What is call-by-need?

Barshan Das picture Barshan Das · Apr 2, 2011 · Viewed 10.8k times · Source

I want to know what is call-by-need.

Though I searched in wikipedia and found it here: http://en.wikipedia.org/wiki/Evaluation_strategy, but could not understand properly. If anyone can explain with an example and point out the difference with call-by-value, it would be a great help.

Answer

Ryan Culpepper picture Ryan Culpepper · Jul 29, 2013

Suppose we have the function

square(x) = x * x

and we want to evaluate square(1+2).

In call-by-value, we do

  1. square(1+2)
  2. square(3)
  3. 3*3
  4. 9

In call-by-name, we do

  1. square(1+2)
  2. (1+2)*(1+2)
  3. 3*(1+2)
  4. 3*3
  5. 9

Notice that since we use the argument twice, we evaluate it twice. That would be wasteful if the argument evaluation took a long time. That's the issue that call-by-need fixes.

In call-by-need, we do something like the following:

  1. square(1+2)
  2. let x = 1+2 in x*x
  3. let x = 3 in x*x
  4. 3*3
  5. 9

In step 2, instead of copying the argument (like in call-by-name), we give it a name. Then in step 3, when we notice that we need the value of x, we evaluate the expression for x. Only then do we substitute.

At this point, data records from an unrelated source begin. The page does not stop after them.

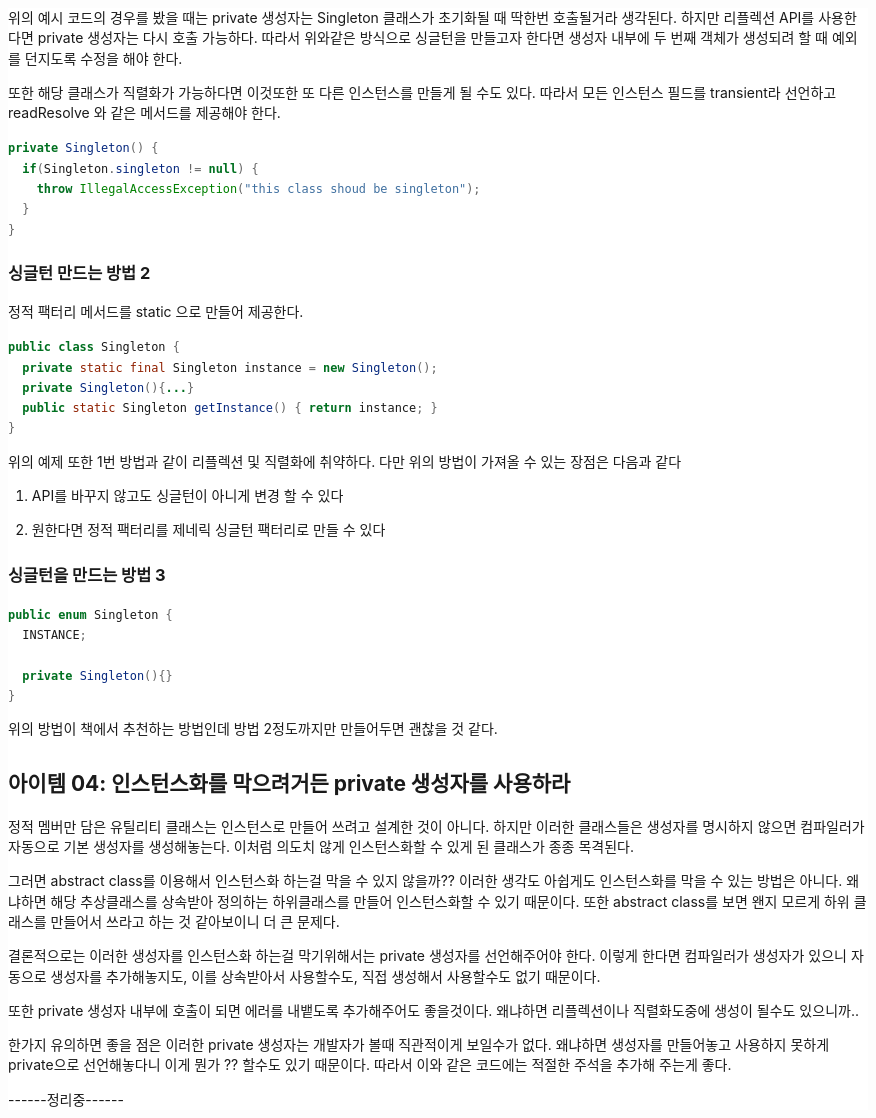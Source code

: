 위의 예시 코드의 경우를 봤을 때는 private 생성자는 Singleton 클래스가 초기화될 때 딱한번 호출될거라 생각된다. 하지만 리플렉션 API를 사용한다면 private 생성자는 다시 호출 가능하다. 따라서 위와같은 방식으로 싱글턴을 만들고자 한다면 생성자 내부에 두 번째 객체가 생성되려 할 때 예외를 던지도록 수정을 해야 한다. 

또한 해당 클래스가 직렬화가 가능하다면 이것또한 또 다른 인스턴스를 만들게 될 수도 있다. 따라서 모든 인스턴스 필드를 transient라 선언하고 readResolve 와 같은 메서드를 제공해야 한다.

```java
private Singleton() {
  if(Singleton.singleton != null) {
    throw IllegalAccessException("this class shoud be singleton");
  }
}
```

### 싱글턴 만드는 방법 2

정적 팩터리 메서드를 static 으로 만들어 제공한다.

```java
public class Singleton {
  private static final Singleton instance = new Singleton();
  private Singleton(){...}
  public static Singleton getInstance() { return instance; }
}
```

위의 예제 또한 1번 방법과 같이 리플렉션 및 직렬화에 취약하다. 다만 위의 방법이 가져올 수 있는 장점은 다음과 같다

1. API를 바꾸지 않고도 싱글턴이 아니게 변경 할 수 있다

2. 원한다면 정적 팩터리를 제네릭 싱글턴 팩터리로 만들 수 있다

### 싱글턴을 만드는 방법 3

```java
public enum Singleton {
  INSTANCE;
  
  private Singleton(){}
}
```

위의 방법이 책에서 추천하는 방법인데 방법 2정도까지만 만들어두면 괜찮을 것 같다.



## 아이템 04: 인스턴스화를 막으려거든 private 생성자를 사용하라

정적 멤버만 담은 유틸리티 클래스는 인스턴스로 만들어 쓰려고 설계한 것이 아니다. 하지만 이러한 클래스들은 생성자를 명시하지 않으면 컴파일러가 자동으로 기본 생성자를 생성해놓는다. 이처럼 의도치 않게 인스턴스화할 수 있게 된 클래스가 종종 목격된다. 

그러면 abstract class를 이용해서 인스턴스화 하는걸 막을 수 있지 않을까?? 이러한 생각도 아쉽게도 인스턴스화를 막을 수 있는 방법은 아니다. 왜냐하면 해당 추상클래스를 상속받아 정의하는 하위클래스를 만들어 인스턴스화할 수 있기 때문이다. 또한 abstract class를 보면 왠지 모르게 하위 클래스를  만들어서 쓰라고 하는 것 같아보이니 더 큰 문제다. 

결론적으로는 이러한 생성자를 인스턴스화 하는걸 막기위해서는 private 생성자를 선언해주어야 한다. 이렇게 한다면 컴파일러가 생성자가 있으니 자동으로 생성자를 추가해놓지도, 이를 상속받아서 사용할수도, 직접 생성해서 사용할수도 없기 때문이다. 

또한 private 생성자 내부에 호출이 되면 에러를 내뱉도록 추가해주어도 좋을것이다. 왜냐하면 리플렉션이나 직렬화도중에 생성이 될수도 있으니까..

한가지 유의하면 좋을 점은 이러한 private 생성자는 개발자가 볼때 직관적이게 보일수가 없다. 왜냐하면 생성자를 만들어놓고 사용하지 못하게 private으로 선언해놓다니 이게 뭔가 ?? 할수도 있기 때문이다. 따라서 이와 같은 코드에는 적절한 주석을 추가해 주는게 좋다.



------정리중------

BTW, if the argument expression produced something more complicated, like a closure, there might be more shuffling of lets around to eliminate the possibility of copying. The formal rules are somewhat complicated to write down.

Notice that we "need" values for the arguments to primitive operations like + and *, but for other functions we take the "name, wait, and see" approach. We would say that the primitive arithmetic operations are "strict". It depends on the language, but usually most primitive operations are strict.

Notice also that "evaluation" still means to reduce to a value. A function call always returns a value, not an expression. (One of the other answers got this wrong.) OTOH, lazy languages usually have lazy data constructors, which can have components that are evaluated on-need, ie, when extracted. That's how you can have an "infinite" list---the value you return is a lazy data structure. But call-by-need vs call-by-value is a separate issue from lazy vs strict data structures. Scheme has lazy data constructors (streams), although since Scheme is call-by-value, the constructors are syntactic forms, not ordinary functions. And Haskell is call-by-name, but it has ways of defining strict data types.

If it helps to think about implementations, then one implementation of call-by-name is to wrap every argument in a thunk; when the argument is needed, you call the thunk and use the value. One implementation of call-by-need is similar, but the thunk is memoizing; it only runs the computation once, then it saves it and just returns the saved answer after that.